María Edurne Zuazu

Overview

María Edurne Zuazu works in music, sound, and media studies, and researches the intersections of material culture and sonic practices in relation to questions of cultural memory, social and environmental justice, and the production of knowledge in the West during the 20th and 21st centuries. María has presented on topics ranging from sound and multimedia art and obsolete musical instruments, to aircraft sound and popular music. Her essays on telenovela, militarized uses of sound, music and historical memory, and music videos have appeared in Latin American Music Review, Women & Music, and edited volumes about Spanish popular music and new audiovisual media. She received her undergraduate degree from the Escola Superior de Música de Catalunya, Barcelona, and her PhD in Music from The Graduate Center, The City University of New York, where she also completed the Film Studies Certificate Program.

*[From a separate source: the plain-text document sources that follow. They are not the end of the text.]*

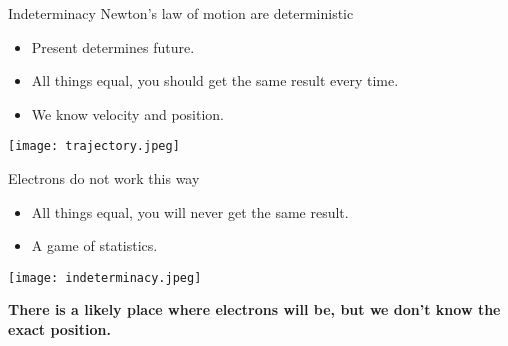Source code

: \documentclass[notes=hide]{beamer}
\begin{document}
\begin{frame}[allowframebreaks=1]{Indeterminacy}
		Newton's law of motion are deterministic
			\begin{itemize}
				\item Present determines future.
				\item All things equal, you should get the same
					result every time.
				\item We know velocity and position.
			\end{itemize}
			\begin{center}
				\texttt{[image: trajectory.jpeg]}
			\end{center}

			\framebreak

		Electrons do not work this way
		\begin{itemize}
			\item All things equal, you will \alert{never}
				get the same result.
			\item A game of statistics.
		\end{itemize}

		\begin{center}
			\texttt{[image: indeterminacy.jpeg]}
		\end{center}

		\begin{center}
			\bfseries{} There is a likely place where electrons will be,
			but we don't know the exact position.
		\end{center}
\end{frame}
\end{document}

María has been the recipient of Fulbright and Fundación La Caixa fellowships.

Research Focus

Ruin Sound

As a Society Fellow at Cornell University, I will develop Ruin Sound, a book project that expands on my dissertation. Ruin Sound will address sonic memorials, remains, artworks, technologies, weaponized uses of sound, examining the work that music and sound perform as mnemonics, as artifacts, and as anticipations of events in settings of modern ruination. I focus on intersections between material and auditory cultures in the context of media practices and ecologies of power in the West during the early 21st century. By modern ruination I refer to spectacular processes of material and social destruction, such as climate disasters (e.g., hurricanes) and acts of violence recognized as such (e.g., police brutality), as well as to insidious processes seamlessly integrated in infrastructures and social dynamics (e.g., the inclusion/exclusion of specific groups in the very making of auditory environments of privilege and decay, the distribution of waste). These processes take place in the present and through forms that my study shows to be characteristic of salient contemporary trends (e.g., neoliberal disinvestments, securitization, newly-developed audio technologies of targeting and discriminating), and produce ruins that are both “modern” and unfinished, wherein modern also signals the different cultural values and positions these are assigned—often by neglect or erasure—with respect to ancient ruins. While current, these forms of ruination are neither new in the techno-social quests (e.g., control of the propagation of sound) nor in the broader political projects (e.g., biologized state racism) that animate and enable them. Indeed, the sympathetic manifestation of such processes tends to be that of nostalgic turns to the stability of “better,” white, and Western times.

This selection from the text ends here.